PA Gisborne Labour’s leader, Mr Lange, last evening dismissed as “ludicrous” a suggestion that his party would encourage unskilled migrants to New Zealand. “It is ludicrous to suggest that we are proposing to flood, from any country in the world, this already-over-stretched labour market,” he said in Gisborne.

Anyone with any intelligence would never dream of encouraging people with no particular skills to come to New Zealand at a time when there were 102,000 people unemployed or on special work. “You’ve just got to be nuts to think of it,” Mr Lange said.

Earlier this week the Prime Minister told an Oamaru audience that the Labour member of Parliament, Mr Richard Prebble, had said the Government’s immigration policy was wrong because it discriminated against Pacific Islanders. Sir Robert Muldoon quoted Mr Prebble as saying Labour would allow more Pacific Island

migrants. “I think he is totally wrong to increase Pacific Island immigration at the present time when we are trying to get unemployment down. We will not bring unemployment down if we open the gates to more unskilled labour,” Sir Robert said.

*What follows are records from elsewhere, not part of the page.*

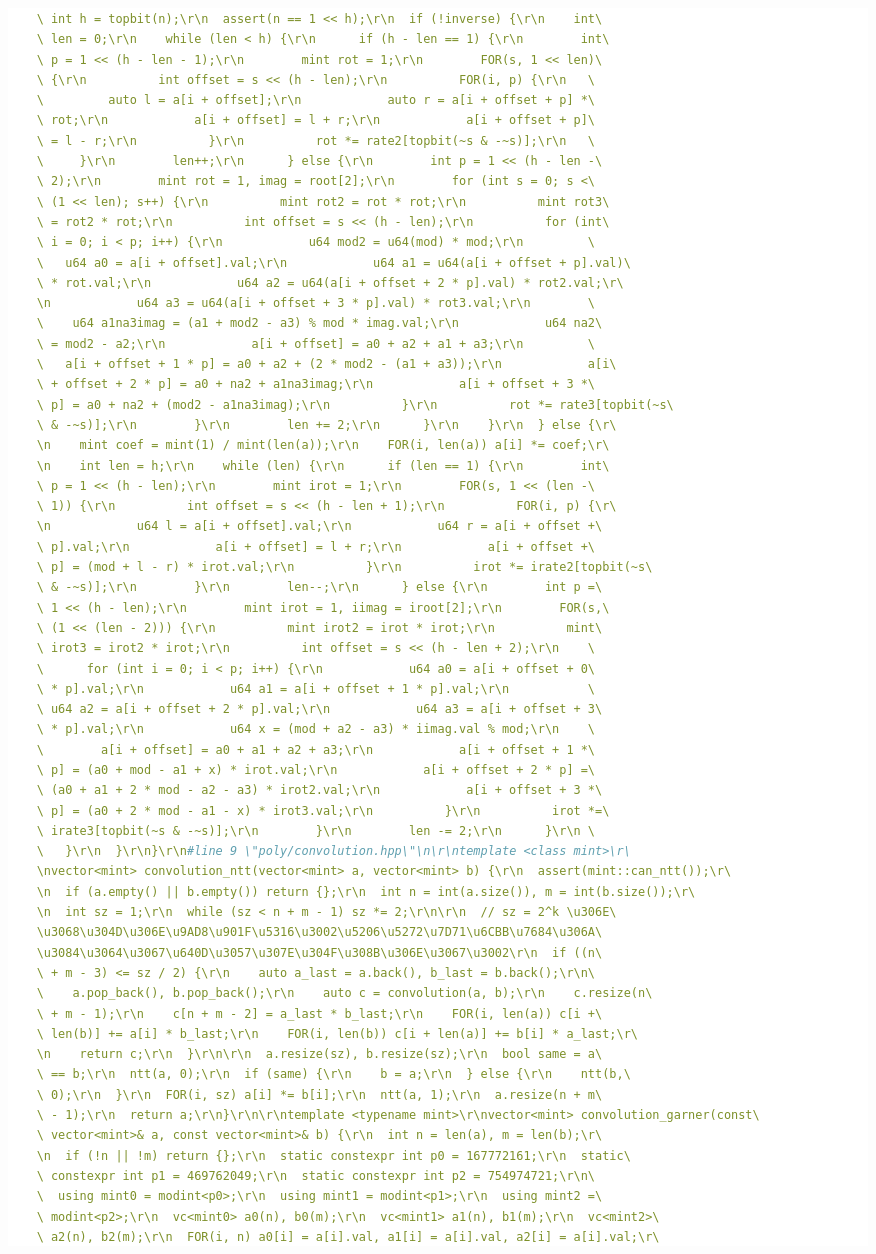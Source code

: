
 ```yaml
    \ int h = topbit(n);\r\n  assert(n == 1 << h);\r\n  if (!inverse) {\r\n    int\
    \ len = 0;\r\n    while (len < h) {\r\n      if (h - len == 1) {\r\n        int\
    \ p = 1 << (h - len - 1);\r\n        mint rot = 1;\r\n        FOR(s, 1 << len)\
    \ {\r\n          int offset = s << (h - len);\r\n          FOR(i, p) {\r\n   \
    \         auto l = a[i + offset];\r\n            auto r = a[i + offset + p] *\
    \ rot;\r\n            a[i + offset] = l + r;\r\n            a[i + offset + p]\
    \ = l - r;\r\n          }\r\n          rot *= rate2[topbit(~s & -~s)];\r\n   \
    \     }\r\n        len++;\r\n      } else {\r\n        int p = 1 << (h - len -\
    \ 2);\r\n        mint rot = 1, imag = root[2];\r\n        for (int s = 0; s <\
    \ (1 << len); s++) {\r\n          mint rot2 = rot * rot;\r\n          mint rot3\
    \ = rot2 * rot;\r\n          int offset = s << (h - len);\r\n          for (int\
    \ i = 0; i < p; i++) {\r\n            u64 mod2 = u64(mod) * mod;\r\n         \
    \   u64 a0 = a[i + offset].val;\r\n            u64 a1 = u64(a[i + offset + p].val)\
    \ * rot.val;\r\n            u64 a2 = u64(a[i + offset + 2 * p].val) * rot2.val;\r\
    \n            u64 a3 = u64(a[i + offset + 3 * p].val) * rot3.val;\r\n        \
    \    u64 a1na3imag = (a1 + mod2 - a3) % mod * imag.val;\r\n            u64 na2\
    \ = mod2 - a2;\r\n            a[i + offset] = a0 + a2 + a1 + a3;\r\n         \
    \   a[i + offset + 1 * p] = a0 + a2 + (2 * mod2 - (a1 + a3));\r\n            a[i\
    \ + offset + 2 * p] = a0 + na2 + a1na3imag;\r\n            a[i + offset + 3 *\
    \ p] = a0 + na2 + (mod2 - a1na3imag);\r\n          }\r\n          rot *= rate3[topbit(~s\
    \ & -~s)];\r\n        }\r\n        len += 2;\r\n      }\r\n    }\r\n  } else {\r\
    \n    mint coef = mint(1) / mint(len(a));\r\n    FOR(i, len(a)) a[i] *= coef;\r\
    \n    int len = h;\r\n    while (len) {\r\n      if (len == 1) {\r\n        int\
    \ p = 1 << (h - len);\r\n        mint irot = 1;\r\n        FOR(s, 1 << (len -\
    \ 1)) {\r\n          int offset = s << (h - len + 1);\r\n          FOR(i, p) {\r\
    \n            u64 l = a[i + offset].val;\r\n            u64 r = a[i + offset +\
    \ p].val;\r\n            a[i + offset] = l + r;\r\n            a[i + offset +\
    \ p] = (mod + l - r) * irot.val;\r\n          }\r\n          irot *= irate2[topbit(~s\
    \ & -~s)];\r\n        }\r\n        len--;\r\n      } else {\r\n        int p =\
    \ 1 << (h - len);\r\n        mint irot = 1, iimag = iroot[2];\r\n        FOR(s,\
    \ (1 << (len - 2))) {\r\n          mint irot2 = irot * irot;\r\n          mint\
    \ irot3 = irot2 * irot;\r\n          int offset = s << (h - len + 2);\r\n    \
    \      for (int i = 0; i < p; i++) {\r\n            u64 a0 = a[i + offset + 0\
    \ * p].val;\r\n            u64 a1 = a[i + offset + 1 * p].val;\r\n           \
    \ u64 a2 = a[i + offset + 2 * p].val;\r\n            u64 a3 = a[i + offset + 3\
    \ * p].val;\r\n            u64 x = (mod + a2 - a3) * iimag.val % mod;\r\n    \
    \        a[i + offset] = a0 + a1 + a2 + a3;\r\n            a[i + offset + 1 *\
    \ p] = (a0 + mod - a1 + x) * irot.val;\r\n            a[i + offset + 2 * p] =\
    \ (a0 + a1 + 2 * mod - a2 - a3) * irot2.val;\r\n            a[i + offset + 3 *\
    \ p] = (a0 + 2 * mod - a1 - x) * irot3.val;\r\n          }\r\n          irot *=\
    \ irate3[topbit(~s & -~s)];\r\n        }\r\n        len -= 2;\r\n      }\r\n \
    \   }\r\n  }\r\n}\r\n#line 9 \"poly/convolution.hpp\"\n\r\ntemplate <class mint>\r\
    \nvector<mint> convolution_ntt(vector<mint> a, vector<mint> b) {\r\n  assert(mint::can_ntt());\r\
    \n  if (a.empty() || b.empty()) return {};\r\n  int n = int(a.size()), m = int(b.size());\r\
    \n  int sz = 1;\r\n  while (sz < n + m - 1) sz *= 2;\r\n\r\n  // sz = 2^k \u306E\
    \u3068\u304D\u306E\u9AD8\u901F\u5316\u3002\u5206\u5272\u7D71\u6CBB\u7684\u306A\
    \u3084\u3064\u3067\u640D\u3057\u307E\u304F\u308B\u306E\u3067\u3002\r\n  if ((n\
    \ + m - 3) <= sz / 2) {\r\n    auto a_last = a.back(), b_last = b.back();\r\n\
    \    a.pop_back(), b.pop_back();\r\n    auto c = convolution(a, b);\r\n    c.resize(n\
    \ + m - 1);\r\n    c[n + m - 2] = a_last * b_last;\r\n    FOR(i, len(a)) c[i +\
    \ len(b)] += a[i] * b_last;\r\n    FOR(i, len(b)) c[i + len(a)] += b[i] * a_last;\r\
    \n    return c;\r\n  }\r\n\r\n  a.resize(sz), b.resize(sz);\r\n  bool same = a\
    \ == b;\r\n  ntt(a, 0);\r\n  if (same) {\r\n    b = a;\r\n  } else {\r\n    ntt(b,\
    \ 0);\r\n  }\r\n  FOR(i, sz) a[i] *= b[i];\r\n  ntt(a, 1);\r\n  a.resize(n + m\
    \ - 1);\r\n  return a;\r\n}\r\n\r\ntemplate <typename mint>\r\nvector<mint> convolution_garner(const\
    \ vector<mint>& a, const vector<mint>& b) {\r\n  int n = len(a), m = len(b);\r\
    \n  if (!n || !m) return {};\r\n  static constexpr int p0 = 167772161;\r\n  static\
    \ constexpr int p1 = 469762049;\r\n  static constexpr int p2 = 754974721;\r\n\
    \  using mint0 = modint<p0>;\r\n  using mint1 = modint<p1>;\r\n  using mint2 =\
    \ modint<p2>;\r\n  vc<mint0> a0(n), b0(m);\r\n  vc<mint1> a1(n), b1(m);\r\n  vc<mint2>\
    \ a2(n), b2(m);\r\n  FOR(i, n) a0[i] = a[i].val, a1[i] = a[i].val, a2[i] = a[i].val;\r\
```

Mr Lange told 450 people in the Gisborne Boys’ High School hall that New Zealanders needed the security of knowing Labour would fight a campaign against unemployment. “They must now recognise that it was the third Labour Government that actually set in place the restrictions on immigration that this Government now operates,” he said. “We did it when in 1973 we realised there was such a huge movement of people from the United Kingdom to New Zealand and there was very considerable stress put on housing and social services.”

The immigration had not been from the South Pacific but from Britain. He said what the Government was trying to do was

to get people to see a prospect of people trying to seek jobs from overseas “and trying to forget or make you forget there is a horde of New Zealanders seeking jobs.” “Now you start to worry about them, not the people who are more than 12,000 miles away,” Mr Lange said.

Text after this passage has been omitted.